* AIM OF THE TASK *
The full set of entries below must be returned exactly as shown.

* RECORDS TO USE *
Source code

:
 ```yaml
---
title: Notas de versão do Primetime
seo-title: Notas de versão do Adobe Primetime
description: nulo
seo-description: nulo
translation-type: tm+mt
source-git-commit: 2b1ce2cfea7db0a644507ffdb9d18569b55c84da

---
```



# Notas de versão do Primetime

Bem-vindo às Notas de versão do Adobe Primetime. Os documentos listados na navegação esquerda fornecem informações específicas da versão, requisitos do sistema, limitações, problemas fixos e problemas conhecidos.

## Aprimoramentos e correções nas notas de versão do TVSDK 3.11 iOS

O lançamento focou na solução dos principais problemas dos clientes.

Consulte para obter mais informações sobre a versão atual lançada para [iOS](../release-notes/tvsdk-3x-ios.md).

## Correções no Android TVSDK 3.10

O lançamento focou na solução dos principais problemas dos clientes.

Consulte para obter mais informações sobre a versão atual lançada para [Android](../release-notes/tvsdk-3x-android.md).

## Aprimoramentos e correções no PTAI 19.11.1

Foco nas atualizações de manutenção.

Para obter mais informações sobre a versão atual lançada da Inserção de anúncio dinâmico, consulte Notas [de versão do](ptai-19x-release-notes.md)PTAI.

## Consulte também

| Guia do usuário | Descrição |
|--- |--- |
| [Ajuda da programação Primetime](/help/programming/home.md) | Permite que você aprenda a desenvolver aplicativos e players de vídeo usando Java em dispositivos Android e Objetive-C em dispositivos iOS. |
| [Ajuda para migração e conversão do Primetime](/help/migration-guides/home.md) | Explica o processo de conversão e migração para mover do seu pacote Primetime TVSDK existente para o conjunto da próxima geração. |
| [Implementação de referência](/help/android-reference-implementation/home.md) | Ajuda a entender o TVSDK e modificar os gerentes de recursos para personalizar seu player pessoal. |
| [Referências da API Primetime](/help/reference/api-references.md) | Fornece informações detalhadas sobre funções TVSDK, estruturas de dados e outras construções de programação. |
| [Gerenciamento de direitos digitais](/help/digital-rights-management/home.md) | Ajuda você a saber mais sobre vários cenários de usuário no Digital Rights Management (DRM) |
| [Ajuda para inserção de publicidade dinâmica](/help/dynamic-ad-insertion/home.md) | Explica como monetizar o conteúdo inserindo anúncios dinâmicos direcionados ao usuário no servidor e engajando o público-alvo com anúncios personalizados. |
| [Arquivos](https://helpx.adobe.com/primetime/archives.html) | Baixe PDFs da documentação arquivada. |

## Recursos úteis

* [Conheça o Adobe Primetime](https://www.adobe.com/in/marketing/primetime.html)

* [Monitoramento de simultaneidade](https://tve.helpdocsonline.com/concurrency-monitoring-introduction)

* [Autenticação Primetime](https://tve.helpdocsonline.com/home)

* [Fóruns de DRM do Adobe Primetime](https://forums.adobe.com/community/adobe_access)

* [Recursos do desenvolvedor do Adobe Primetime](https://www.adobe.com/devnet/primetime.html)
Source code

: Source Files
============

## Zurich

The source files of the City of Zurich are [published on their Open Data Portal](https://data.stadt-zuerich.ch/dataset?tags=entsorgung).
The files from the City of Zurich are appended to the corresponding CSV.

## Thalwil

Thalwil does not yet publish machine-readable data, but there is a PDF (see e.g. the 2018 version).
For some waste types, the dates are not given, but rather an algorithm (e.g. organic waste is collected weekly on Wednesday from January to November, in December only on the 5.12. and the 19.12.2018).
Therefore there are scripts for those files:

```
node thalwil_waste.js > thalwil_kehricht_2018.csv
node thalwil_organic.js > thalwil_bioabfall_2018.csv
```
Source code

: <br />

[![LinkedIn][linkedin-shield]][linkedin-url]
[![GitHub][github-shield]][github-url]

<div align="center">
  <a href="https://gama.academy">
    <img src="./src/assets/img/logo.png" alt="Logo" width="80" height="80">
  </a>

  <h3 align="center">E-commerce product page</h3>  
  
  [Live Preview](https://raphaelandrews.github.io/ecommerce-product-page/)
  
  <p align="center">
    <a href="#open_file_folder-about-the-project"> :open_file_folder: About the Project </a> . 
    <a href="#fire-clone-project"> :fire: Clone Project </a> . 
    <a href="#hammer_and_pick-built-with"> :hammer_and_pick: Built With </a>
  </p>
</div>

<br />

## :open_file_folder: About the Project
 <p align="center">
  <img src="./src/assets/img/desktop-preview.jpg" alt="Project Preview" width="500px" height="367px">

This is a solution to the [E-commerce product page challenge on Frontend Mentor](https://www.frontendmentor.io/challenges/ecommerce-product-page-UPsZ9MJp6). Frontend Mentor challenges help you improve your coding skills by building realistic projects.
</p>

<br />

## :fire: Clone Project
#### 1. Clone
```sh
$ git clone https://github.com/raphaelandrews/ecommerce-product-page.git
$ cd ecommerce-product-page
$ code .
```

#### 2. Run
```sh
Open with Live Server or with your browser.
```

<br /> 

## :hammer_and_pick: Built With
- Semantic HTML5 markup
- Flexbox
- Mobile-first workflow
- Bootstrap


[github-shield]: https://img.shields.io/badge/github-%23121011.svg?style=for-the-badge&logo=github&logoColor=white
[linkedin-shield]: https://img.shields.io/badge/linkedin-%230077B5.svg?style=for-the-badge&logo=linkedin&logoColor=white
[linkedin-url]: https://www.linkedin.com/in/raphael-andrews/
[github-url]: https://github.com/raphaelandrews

* RESULT OF THE EXERCISE *
Source code

:
 ```yaml
---
title: Notas de versão do Primetime
seo-title: Notas de versão do Adobe Primetime
description: nulo
seo-description: nulo
translation-type: tm+mt
source-git-commit: 2b1ce2cfea7db0a644507ffdb9d18569b55c84da

---
```



# Notas de versão do Primetime

Bem-vindo às Notas de versão do Adobe Primetime. Os documentos listados na navegação esquerda fornecem informações específicas da versão, requisitos do sistema, limitações, problemas fixos e problemas conhecidos.

## Aprimoramentos e correções nas notas de versão do TVSDK 3.11 iOS

O lançamento focou na solução dos principais problemas dos clientes.

Consulte para obter mais informações sobre a versão atual lançada para [iOS](../release-notes/tvsdk-3x-ios.md).

## Correções no Android TVSDK 3.10

O lançamento focou na solução dos principais problemas dos clientes.

Consulte para obter mais informações sobre a versão atual lançada para [Android](../release-notes/tvsdk-3x-android.md).

## Aprimoramentos e correções no PTAI 19.11.1

Foco nas atualizações de manutenção.

Para obter mais informações sobre a versão atual lançada da Inserção de anúncio dinâmico, consulte Notas [de versão do](ptai-19x-release-notes.md)PTAI.

## Consulte também

| Guia do usuário | Descrição |
|--- |--- |
| [Ajuda da programação Primetime](/help/programming/home.md) | Permite que você aprenda a desenvolver aplicativos e players de vídeo usando Java em dispositivos Android e Objetive-C em dispositivos iOS. |
| [Ajuda para migração e conversão do Primetime](/help/migration-guides/home.md) | Explica o processo de conversão e migração para mover do seu pacote Primetime TVSDK existente para o conjunto da próxima geração. |
| [Implementação de referência](/help/android-reference-implementation/home.md) | Ajuda a entender o TVSDK e modificar os gerentes de recursos para personalizar seu player pessoal. |
| [Referências da API Primetime](/help/reference/api-references.md) | Fornece informações detalhadas sobre funções TVSDK, estruturas de dados e outras construções de programação. |
| [Gerenciamento de direitos digitais](/help/digital-rights-management/home.md) | Ajuda você a saber mais sobre vários cenários de usuário no Digital Rights Management (DRM) |
| [Ajuda para inserção de publicidade dinâmica](/help/dynamic-ad-insertion/home.md) | Explica como monetizar o conteúdo inserindo anúncios dinâmicos direcionados ao usuário no servidor e engajando o público-alvo com anúncios personalizados. |
| [Arquivos](https://helpx.adobe.com/primetime/archives.html) | Baixe PDFs da documentação arquivada. |

## Recursos úteis

* [Conheça o Adobe Primetime](https://www.adobe.com/in/marketing/primetime.html)

* [Monitoramento de simultaneidade](https://tve.helpdocsonline.com/concurrency-monitoring-introduction)

* [Autenticação Primetime](https://tve.helpdocsonline.com/home)

* [Fóruns de DRM do Adobe Primetime](https://forums.adobe.com/community/adobe_access)

* [Recursos do desenvolvedor do Adobe Primetime](https://www.adobe.com/devnet/primetime.html)
Source code

: Source Files
============

## Zurich

The source files of the City of Zurich are [published on their Open Data Portal](https://data.stadt-zuerich.ch/dataset?tags=entsorgung).
The files from the City of Zurich are appended to the corresponding CSV.

## Thalwil

Thalwil does not yet publish machine-readable data, but there is a PDF (see e.g. the 2018 version).
For some waste types, the dates are not given, but rather an algorithm (e.g. organic waste is collected weekly on Wednesday from January to November, in December only on the 5.12. and the 19.12.2018).
Therefore there are scripts for those files:

```
node thalwil_waste.js > thalwil_kehricht_2018.csv
node thalwil_organic.js > thalwil_bioabfall_2018.csv
```
Source code

: <br />

[![LinkedIn][linkedin-shield]][linkedin-url]
[![GitHub][github-shield]][github-url]

<div align="center">
  <a href="https://gama.academy">
    <img src="./src/assets/img/logo.png" alt="Logo" width="80" height="80">
  </a>

  <h3 align="center">E-commerce product page</h3>  
  
  [Live Preview](https://raphaelandrews.github.io/ecommerce-product-page/)
  
  <p align="center">
    <a href="#open_file_folder-about-the-project"> :open_file_folder: About the Project </a> . 
    <a href="#fire-clone-project"> :fire: Clone Project </a> . 
    <a href="#hammer_and_pick-built-with"> :hammer_and_pick: Built With </a>
  </p>
</div>

<br />

## :open_file_folder: About the Project
 <p align="center">
  <img src="./src/assets/img/desktop-preview.jpg" alt="Project Preview" width="500px" height="367px">

This is a solution to the [E-commerce product page challenge on Frontend Mentor](https://www.frontendmentor.io/challenges/ecommerce-product-page-UPsZ9MJp6). Frontend Mentor challenges help you improve your coding skills by building realistic projects.
</p>

<br />

## :fire: Clone Project
#### 1. Clone
```sh
$ git clone https://github.com/raphaelandrews/ecommerce-product-page.git
$ cd ecommerce-product-page
$ code .
```

#### 2. Run
```sh
Open with Live Server or with your browser.
```

<br /> 

## :hammer_and_pick: Built With
- Semantic HTML5 markup
- Flexbox
- Mobile-first workflow
- Bootstrap


[github-shield]: https://img.shields.io/badge/github-%23121011.svg?style=for-the-badge&logo=github&logoColor=white
[linkedin-shield]: https://img.shields.io/badge/linkedin-%230077B5.svg?style=for-the-badge&logo=linkedin&logoColor=white
[linkedin-url]: https://www.linkedin.com/in/raphael-andrews/
[github-url]: https://github.com/raphaelandrews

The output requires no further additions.